From: David Gibson <david@gibson.dropbear.id.au>
To: Stefano Brivio <sbrivio@redhat.com>
Cc: Laurent Vivier <lvivier@redhat.com>, passt-dev@passt.top
Subject: Re: [PATCH 20/24] vhost-user: add vhost-user
Date: Mon, 12 Feb 2024 13:49:52 +1100 [thread overview]
Message-ID: <ZcmHUNqKiueoG6rM@zatzit> (raw)
In-Reply-To: <20240212001901.66ada100@elisabeth>
[-- Attachment #1: Type: text/plain, Size: 12535 bytes --]
On Mon, Feb 12, 2024 at 12:19:01AM +0100, Stefano Brivio wrote:
> On Fri, 2 Feb 2024 15:11:47 +0100
> Laurent Vivier <lvivier@redhat.com> wrote:
>
> > add virtio and vhost-user functions to connect with QEMU.
> >
> > $ ./passt --vhost-user
> >
> > and
> >
> > # qemu-system-x86_64 ... -m 4G \
> > -object memory-backend-memfd,id=memfd0,share=on,size=4G \
> > -numa node,memdev=memfd0 \
> > -chardev socket,id=chr0,path=/tmp/passt_1.socket \
> > -netdev vhost-user,id=netdev0,chardev=chr0 \
> > -device virtio-net,mac=9a:2b:2c:2d:2e:2f,netdev=netdev0 \
> > ...
> >
> > Signed-off-by: Laurent Vivier <lvivier@redhat.com>
> > ---
> > conf.c | 20 ++++++++++++++--
> > passt.c | 7 ++++++
> > passt.h | 1 +
> > tap.c | 73 ++++++++++++++++++++++++++++++++++++++++++---------------
> > tcp.c | 8 +++++--
> > udp.c | 6 +++--
> > 6 files changed, 90 insertions(+), 25 deletions(-)
>
> This would need a matching change in the man page, passt.1, at least
> documenting the --vhost-user option and adjusting descriptions about
> the guest communication interface (look for "UNIX domain" there).
>
> > diff --git a/conf.c b/conf.c
> > index b6a2a1f0fdc3..40aa9519f8a6 100644
> > --- a/conf.c
> > +++ b/conf.c
> > @@ -44,6 +44,7 @@
> > #include "lineread.h"
> > #include "isolation.h"
> > #include "log.h"
> > +#include "vhost_user.h"
> >
> > /**
> > * next_chunk - Return the next piece of a string delimited by a character
> > @@ -735,9 +736,12 @@ static void print_usage(const char *name, int status)

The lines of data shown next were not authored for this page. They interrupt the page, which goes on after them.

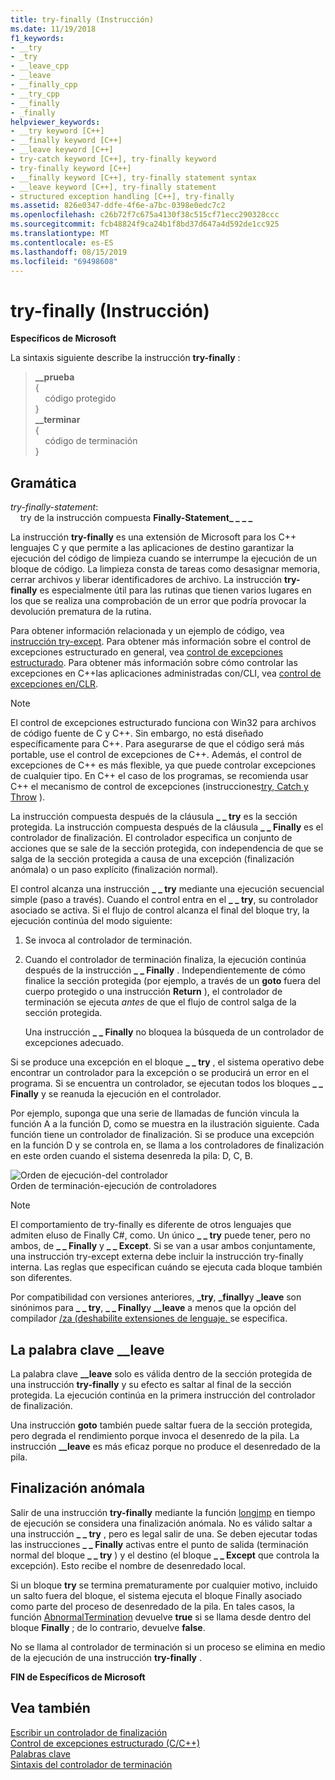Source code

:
 ```yaml
---
title: try-finally (Instrucción)
ms.date: 11/19/2018
f1_keywords:
- __try
- _try
- __leave_cpp
- __leave
- __finally_cpp
- __try_cpp
- __finally
- _finally
helpviewer_keywords:
- __try keyword [C++]
- __finally keyword [C++]
- __leave keyword [C++]
- try-catch keyword [C++], try-finally keyword
- try-finally keyword [C++]
- __finally keyword [C++], try-finally statement syntax
- __leave keyword [C++], try-finally statement
- structured exception handling [C++], try-finally
ms.assetid: 826e0347-ddfe-4f6e-a7bc-0398e0edc7c2
ms.openlocfilehash: c26b72f7c675a4130f38c515cf71ecc290328ccc
ms.sourcegitcommit: fcb48824f9ca24b1f8bd37d647a4d592de1cc925
ms.translationtype: MT
ms.contentlocale: es-ES
ms.lasthandoff: 08/15/2019
ms.locfileid: "69498608"
---
```

# <a name="try-finally-statement"></a>try-finally (Instrucción)

**Específicos de Microsoft**

La sintaxis siguiente describe la instrucción **try-finally** :

> **\_\_prueba**<br/>
> {<br/>
> &nbsp;&nbsp;&nbsp;&nbsp;código protegido<br/>
> }<br/>
> **\_\_terminar**<br/>
> {<br/>
> &nbsp;&nbsp;&nbsp;&nbsp;código de terminación<br/>
> }

## <a name="grammar"></a>Gramática

*try-finally-statement*:<br/>
&nbsp;&nbsp;&nbsp;&nbsp;try de la instrucción compuesta  **Finally-Statement\_ \_**  **\_ \_**

La instrucción **try-finally** es una extensión de Microsoft para los C++ lenguajes C y que permite a las aplicaciones de destino garantizar la ejecución del código de limpieza cuando se interrumpe la ejecución de un bloque de código. La limpieza consta de tareas como desasignar memoria, cerrar archivos y liberar identificadores de archivo. La instrucción **try-finally** es especialmente útil para las rutinas que tienen varios lugares en los que se realiza una comprobación de un error que podría provocar la devolución prematura de la rutina.

Para obtener información relacionada y un ejemplo de código, vea [instrucción try-except](../cpp/try-except-statement.md). Para obtener más información sobre el control de excepciones estructurado en general, vea [control de excepciones estructurado](../cpp/structured-exception-handling-c-cpp.md). Para obtener más información sobre cómo controlar las excepciones en C++las aplicaciones administradas con/CLI, vea [control de excepciones en/CLR](../extensions/exception-handling-cpp-component-extensions.md).

> [!NOTE]
> El control de excepciones estructurado funciona con Win32 para archivos de código fuente de C y C++. Sin embargo, no está diseñado específicamente para C++. Para asegurarse de que el código será más portable, use el control de excepciones de C++. Además, el control de excepciones de C++ es más flexible, ya que puede controlar excepciones de cualquier tipo. En C++ el caso de los programas, se recomienda usar C++ el mecanismo de control de excepciones (instrucciones[try, Catch y Throw](../cpp/try-throw-and-catch-statements-cpp.md) ).

La instrucción compuesta después de la cláusula **_ _ try** es la sección protegida. La instrucción compuesta después de la cláusula **_ _ Finally** es el controlador de finalización. El controlador especifica un conjunto de acciones que se sale de la sección protegida, con independencia de que se salga de la sección protegida a causa de una excepción (finalización anómala) o un paso explícito (finalización normal).

El control alcanza una instrucción **_ _ try** mediante una ejecución secuencial simple (paso a través). Cuando el control entra en el **_ _ try**, su controlador asociado se activa. Si el flujo de control alcanza el final del bloque try, la ejecución continúa del modo siguiente:

1. Se invoca al controlador de terminación.

1. Cuando el controlador de terminación finaliza, la ejecución continúa después de la instrucción **_ _ Finally** . Independientemente de cómo finalice la sección protegida (por ejemplo, a través de un **goto** fuera del cuerpo protegido o una instrucción **Return** ), el controlador de terminación se ejecuta *antes* de que el flujo de control salga de la sección protegida.

   Una instrucción **_ _ Finally** no bloquea la búsqueda de un controlador de excepciones adecuado.

Si se produce una excepción en el bloque **_ _ try** , el sistema operativo debe encontrar un controlador para la excepción o se producirá un error en el programa. Si se encuentra un controlador, se ejecutan todos los bloques **_ _ Finally** y se reanuda la ejecución en el controlador.

Por ejemplo, suponga que una serie de llamadas de función vincula la función A a la función D, como se muestra en la ilustración siguiente. Cada función tiene un controlador de finalización. Si se produce una excepción en la función D y se controla en, se llama a los controladores de finalización en este orden cuando el sistema desenreda la pila: D, C, B.

![Orden de ejecución&#45;del controlador](../cpp/media/vc38cx1.gif "de terminación orden&#45;de ejecución del controlador de finalización") <br/>
Orden de terminación-ejecución de controladores

> [!NOTE]
> El comportamiento de try-finally es diferente de otros lenguajes que admiten eluso de Finally C#, como.  Un único **_ _ try** puede tener, pero no ambos, de **_ _ Finally** y **_ _ Except**.  Si se van a usar ambos conjuntamente, una instrucción try-except externa debe incluir la instrucción try-finally interna.  Las reglas que especifican cuándo se ejecuta cada bloque también son diferentes.

Por compatibilidad con versiones anteriores, **_try**, **_finally**y **_leave** son sinónimos para **_ _ try**, **_ _ Finally**y **__leave** a menos que la opción del compilador [/za \(deshabilite extensiones de lenguaje. ](../build/reference/za-ze-disable-language-extensions.md)se especifica.

## <a name="the-__leave-keyword"></a>La palabra clave __leave

La palabra clave **__leave** solo es válida dentro de la sección protegida de una instrucción **try-finally** y su efecto es saltar al final de la sección protegida. La ejecución continúa en la primera instrucción del controlador de finalización.

Una instrucción **goto** también puede saltar fuera de la sección protegida, pero degrada el rendimiento porque invoca el desenredo de la pila. La instrucción **__leave** es más eficaz porque no produce el desenredado de la pila.

## <a name="abnormal-termination"></a>Finalización anómala

Salir de una instrucción **try-finally** mediante la función [longjmp](../c-runtime-library/reference/longjmp.md) en tiempo de ejecución se considera una finalización anómala. No es válido saltar a una instrucción **_ _ try** , pero es legal salir de una. Se deben ejecutar todas las instrucciones **_ _ Finally** activas entre el punto de salida (terminación normal del bloque **_ _ try** ) y el destino (el bloque **_ _ Except** que controla la excepción). Esto recibe el nombre de desenredado local.

Si un bloque **try** se termina prematuramente por cualquier motivo, incluido un salto fuera del bloque, el sistema ejecuta el bloque Finally asociado como parte del proceso de desenredado de la pila. En tales casos, la función [AbnormalTermination](/windows/win32/Debug/abnormaltermination) devuelve **true** si se llama desde dentro del bloque **Finally** ; de lo contrario, devuelve **false**.

No se llama al controlador de terminación si un proceso se elimina en medio de la ejecución de una instrucción **try-finally** .

**FIN de Específicos de Microsoft**

## <a name="see-also"></a>Vea también

[Escribir un controlador de finalización](../cpp/writing-a-termination-handler.md)<br/>
[Control de excepciones estructurado (C/C++)](../cpp/structured-exception-handling-c-cpp.md)<br/>
[Palabras clave](../cpp/keywords-cpp.md)<br/>
[Sintaxis del controlador de terminación](/windows/win32/Debug/termination-handler-syntax)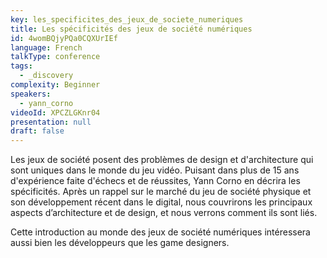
 ```yaml
---
key: les_specificites_des_jeux_de_societe_numeriques
title: Les spécificités des jeux de société numériques
id: 4womBQjyPQa0CQXUrIEf
language: French
talkType: conference
tags:
  - _discovery
complexity: Beginner
speakers:
  - yann_corno
videoId: XPCZLGKnr04
presentation: null
draft: false
---
```

Les jeux de société posent des problèmes de design et d'architecture qui sont uniques dans le monde du jeu vidéo. Puisant dans plus de 15 ans d'expérience faite d'échecs et de réussites, Yann Corno en décrira les spécificités. Après un rappel sur le marché du jeu de société physique et son développement récent dans le digital, nous couvrirons les principaux aspects d’architecture et de design, et nous verrons comment ils sont liés.

Cette introduction au monde des jeux de société numériques intéressera aussi bien les développeurs que les game designers.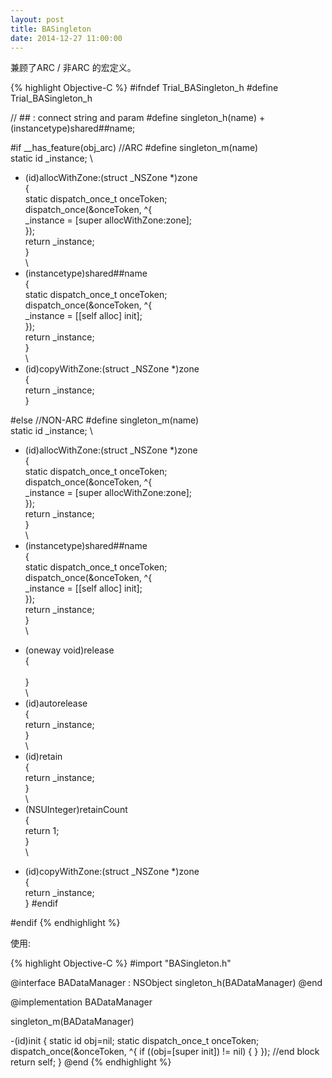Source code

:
 ```yaml
---
layout: post
title: BASingleton
date: 2014-12-27 11:00:00
---
```


兼顾了ARC / 非ARC 的宏定义。

{% highlight Objective-C %}
#ifndef Trial_BASingleton_h
#define Trial_BASingleton_h

// ## : connect string and param
#define singleton_h(name) + (instancetype)shared##name;

#if __has_feature(obj_arc)  //ARC
#define singleton_m(name) \
static id _instance; \
+ (id)allocWithZone:(struct _NSZone *)zone \
{ \
static dispatch_once_t onceToken; \
dispatch_once(&onceToken, ^{ \
_instance = [super allocWithZone:zone]; \
}); \
return _instance; \
} \
\
+ (instancetype)shared##name \
{ \
static dispatch_once_t onceToken; \
dispatch_once(&onceToken, ^{ \
_instance = [[self alloc] init]; \
}); \
return _instance; \
} \
\
+ (id)copyWithZone:(struct _NSZone *)zone \
{ \
return _instance; \
}

#else //NON-ARC
#define singleton_m(name) \
static id _instance; \
+ (id)allocWithZone:(struct _NSZone *)zone \
{ \
static dispatch_once_t onceToken; \
dispatch_once(&onceToken, ^{ \
_instance = [super allocWithZone:zone]; \
}); \
return _instance; \
} \
\
+ (instancetype)shared##name \
{ \
static dispatch_once_t onceToken; \
dispatch_once(&onceToken, ^{ \
_instance = [[self alloc] init]; \
}); \
return _instance; \
} \
\
- (oneway void)release \
{ \
\
} \
\
- (id)autorelease \
{ \
return _instance; \
} \
\
- (id)retain \
{ \
return _instance; \
} \
\
- (NSUInteger)retainCount \
{ \
return 1; \
} \
\
+ (id)copyWithZone:(struct _NSZone *)zone \
{ \
return _instance; \
}
#endif

#endif
{% endhighlight %}

使用:<br/>

{% highlight Objective-C %}
#import "BASingleton.h"

@interface BADataManager : NSObject
singleton_h(BADataManager)
@end

@implementation BADataManager

singleton_m(BADataManager)

-(id)init
{
    static id obj=nil;
    static dispatch_once_t onceToken;
    dispatch_once(&onceToken, ^{
    if ((obj=[super init]) != nil) {
    }
    }); //end block
    return self;
}
@end
{% endhighlight %}


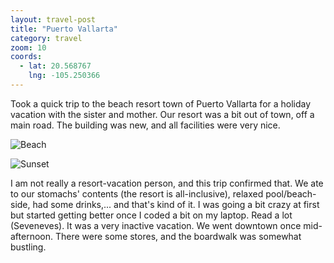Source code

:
 ```yaml
---
layout: travel-post
title: "Puerto Vallarta"
category: travel
zoom: 10
coords:
  - lat: 20.568767
    lng: -105.250366
---
```


Took a quick trip to the beach resort town of Puerto Vallarta for a holiday vacation with
the sister and mother. Our resort was a bit out of town, off a main road. The building
was new, and all facilities were very nice.

![Beach]({{site.url}}/images/travel/puerto_vallarta/beach.jpg "Beach")

![Sunset]({{site.url}}/images/travel/puerto_vallarta/sunset.jpg "Sunset")

I am not really a resort-vacation person, and this trip confirmed that. We ate to our
stomachs' contents (the resort is all-inclusive), relaxed pool/beach-side, had some
drinks,... and that's kind of it. I was going a bit crazy at first but started getting
better once I coded a bit on my laptop. Read a lot (Seveneves). It was a very inactive
vacation. We went downtown once mid-afternoon. There were some stores, and the boardwalk
was somewhat bustling.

> > info( " -I, --ns-ifname NAME namespace interface name");
> > info( " default: same interface name as external one");
> > } else {
> > - info( " -s, --socket PATH UNIX domain socket path");
> > + info( " -s, --socket, --socket-path PATH UNIX domain socket path");
>
> I don't get the point of --socket-path. It's handled just like -s
> anyway, right? Why can't it just be -s / --socket?
I believe the issue is that there's an expected command line interface
for the vhost server, which uses --socket-path for, well, the socket
path. Hence adding an alias to the existing passt option.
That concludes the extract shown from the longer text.